(Data entries)
────────────────────

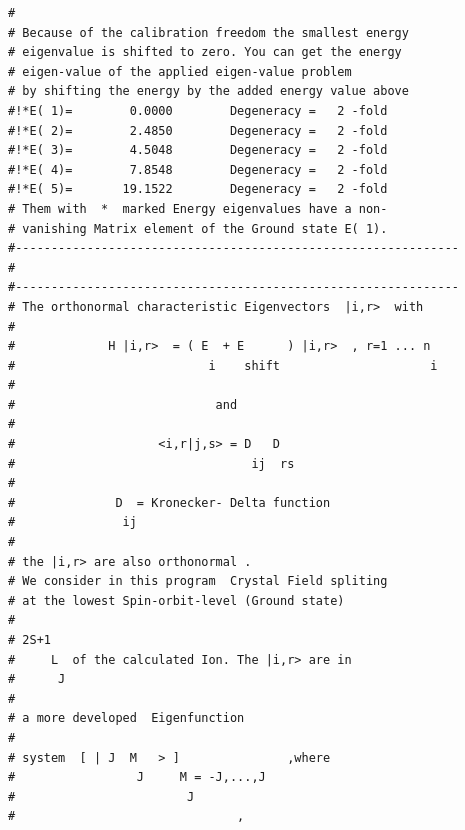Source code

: \begin{enumerate}
{\begin{verbatim}
#                                                              
# Because of the calibration freedom the smallest energy       
# eigenvalue is shifted to zero. You can get the energy        
# eigen-value of the applied eigen-value problem               
# by shifting the energy by the added energy value above       
#!*E( 1)=        0.0000        Degeneracy =   2 -fold            
#!*E( 2)=        2.4850        Degeneracy =   2 -fold            
#!*E( 3)=        4.5048        Degeneracy =   2 -fold            
#!*E( 4)=        7.8548        Degeneracy =   2 -fold            
#!*E( 5)=       19.1522        Degeneracy =   2 -fold            
# Them with  *  marked Energy eigenvalues have a non-          
# vanishing Matrix element of the Ground state E( 1).          
#-------------------------------------------------------------- 
#
#-------------------------------------------------------------- 
# The orthonormal characteristic Eigenvectors  |i,r>  with     
#                                                              
#             H |i,r>  = ( E  + E      ) |i,r>  , r=1 ... n    
#                           i    shift                     i   
#                                                              
#                            and                               
#                                                              
#                    <i,r|j,s> = D   D                         
#                                 ij  rs                       
#                                                              
#              D  = Kronecker- Delta function                  
#               ij                                             
#                                                              
# the |i,r> are also orthonormal .                             
# We consider in this program  Crystal Field spliting          
# at the lowest Spin-orbit-level (Ground state)                
#                                                              
# 2S+1                                                         
#     L  of the calculated Ion. The |i,r> are in               
#      J                                                       
#                                                              
# a more developed  Eigenfunction   			    
#                                                              
# system  [ | J  M   > ]               ,where                  
#                 J     M = -J,...,J                           
#                        J                                     
#                               ,                              

\end{verbatim}}
\end{enumerate}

────────────────────

Using the data above, repeat exactly the lines that begin at the line with "# Because of" and end at the line with "# by shifting", both ends included.

EXERCISE SOLUTION:
# Because of the calibration freedom the smallest energy       
# eigenvalue is shifted to zero. You can get the energy        
# eigen-value of the applied eigen-value problem               
# by shifting the energy by the added energy value above       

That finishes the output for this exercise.